Speaker: Rodrigo Sanchez

Series: Our God Is: A Series in Psalms 90-100

Scripture: Psalm 90:1–90:17

Our God is Everlasting

Have you ever been homesick before? Not just the feeling of nostalgia that is normally part of missing home. I’m talking about that deep knot in your stomach that physically makes you sick. Have you ever felt homesick like that? I certainly did last week. I was out of town for a week in a place where I felt like I didn’t belong. A welcoming, beautiful place, to be sure. But it wasn’t home. And in fact, it was the first time away from home by myself. After a busy first day I headed up to my hotel room to video call Tori and kids. My heart was pounding hearing their voices and seeing them on the screen. And when I finally went to bed and turn off the lights that night I was literally sick to my stomach. I was homesick. I missed my family terribly and I missed my home. Our text this morning, Psalm 90, is a prayer from Moses for those who are homesick.

Think about it, what comes to your mind when you think about Moses? Perhaps it is his separation from his family as he is adopted into the household of the king of Egypt. Or his rejection by his own people so that he has to flee away from them to Midian. Or maybe you think about him and the people of God as they spend 40 years wandering in the desert without a place to rest their heads. The title of Psalm 90 connects us to the people of God from the past through the penmanship of Moses, the servant of God. And in this way, Psalm 90 invites us to identify ourselves with Moses and with God’s people as they wander in the desert, hoping for God’s salvation, and longing to find a home.

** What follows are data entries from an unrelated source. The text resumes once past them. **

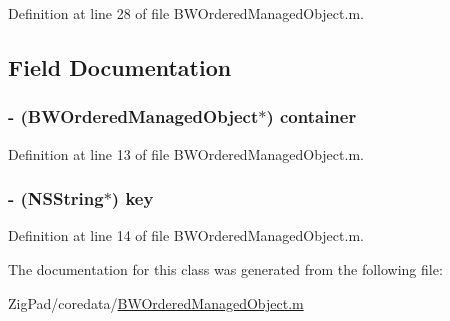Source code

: Definition at line 28 of file BWOrderedManagedObject.m.



\subsection{Field Documentation}
\hypertarget{interface_b_w_ordered_value_proxy_a2263ab40e9161a0d5683cb27636d400c}{
\subsubsection[{container}]{\setlength{\rightskip}{0pt plus 5cm}-\/ ({\bf BWOrderedManagedObject}$\ast$) {\bf container}}}
\label{interface_b_w_ordered_value_proxy_a2263ab40e9161a0d5683cb27636d400c}


Definition at line 13 of file BWOrderedManagedObject.m.

\hypertarget{interface_b_w_ordered_value_proxy_a0b6a9866e1390620790387442c1fb8be}{
\subsubsection[{key}]{\setlength{\rightskip}{0pt plus 5cm}-\/ (NSString$\ast$) {\bf key}}}
\label{interface_b_w_ordered_value_proxy_a0b6a9866e1390620790387442c1fb8be}


Definition at line 14 of file BWOrderedManagedObject.m.



The documentation for this class was generated from the following file:\begin{DoxyCompactItemize}
\item 
ZigPad/coredata/\hyperlink{_b_w_ordered_managed_object_8m}{BWOrderedManagedObject.m}\end{DoxyCompactItemize}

We need to remember that since the expulsion of Adam and Eve from the Garden of Eden the story of God’s people has been one marked by exile down to this very day. That is why we read from 1 Peter this morning, because Peter interprets our lives and the trials that believers face today as an experience of exile. The point is that God’s people are not at home in this world. And this creates a tension for us, doesn’t it? Being in the world but not from it. Being home-ward and yet somehow home-less. Experiencing both the goodness of life in this world and at the same time its difficulties, pains and sorrows. There is a tension in our souls that all of us feel at one level or another.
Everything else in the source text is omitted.